• What the task requires:
Show every line of the data that contains the string "lemma".

• Task material:
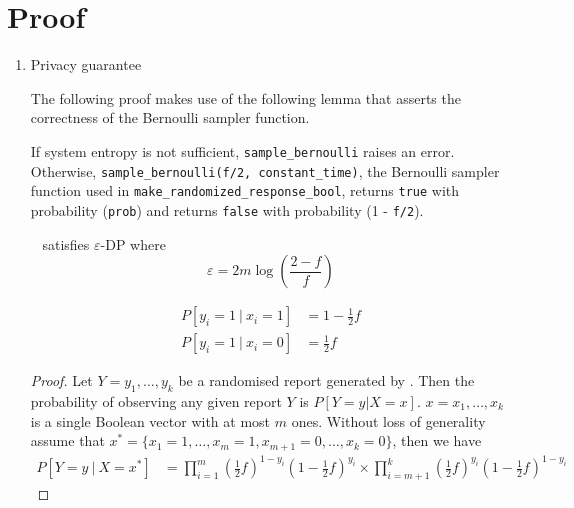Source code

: \documentclass{article}
\begin{document}
\section{Proof}
\begin{enumerate}
	\item Privacy guarantee
\begin{tcolorbox}
\begin{note}
The following proof makes use of the following lemma that asserts the correctness of the Bernoulli sampler function.
    \begin{lemma}
    If system entropy is not sufficient, \texttt{sample\_bernoulli} raises an error. 
    Otherwise, \texttt{sample\_bernoulli(f/2, constant\_time)}, the Bernoulli sampler function used in \texttt{make\_randomized\_response\_bool}, 
    returns \texttt{true} with probability (\texttt{prob}) and returns  \texttt{false} with probability (1 - \texttt{f/2}).
    \end{lemma}
\end{note}
\end{tcolorbox}
\begin{theorem}~\cite{rappor}
\label{thm:privacy-parameter}
	 satisfies $\varepsilon$-DP where 
	\begin{equation*}
		\varepsilon = 2m\log\left(\frac{2-f}{f}\right)
	\end{equation*}
\end{theorem}
\begin{lemma}
	\begin{align}
		P[y_i = 1~|~x_i=1] &= 1 - \frac{1}{2}f\\
		P[y_i = 1~|~x_i=0] &=\frac{1}{2}f
	\end{align}
\end{lemma}
\begin{proof}
	Let $Y=y_1,\ldots,y_k$ be a randomised report generated by . Then the probability of observing any given report $Y$ is $P[Y=y | X=x]$. $x=x_1,\ldots,x_k$ is a single Boolean vector with at most $m$ ones. 
	Without loss of generality assume that $x^*=\{x_1=1,\ldots,x_m=1,x_{m+1}=0,\ldots,x_k=0\}$, then we have
	\begin{align*}
		P[Y=y~|~X=x^*] &=%
			\prod\limits_{i=1}^m \left(\frac{1}{2}f\right)^{1-y_i}\left(1-\frac{1}{2}f\right)^{y_i}%
			\times \prod\limits_{i=m+1}^k\left(\frac{1}{2}f\right)^{y_i} \left(1-\frac{1}{2}f\right)^{1-y_i}
	\end{align*}

\end{proof}
\end{enumerate}
\end{document}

• Your response:
The following proof makes use of the following lemma that asserts the correctness of the Bernoulli sampler function.
    \begin{lemma}
    \end{lemma}
\begin{lemma}
\end{lemma}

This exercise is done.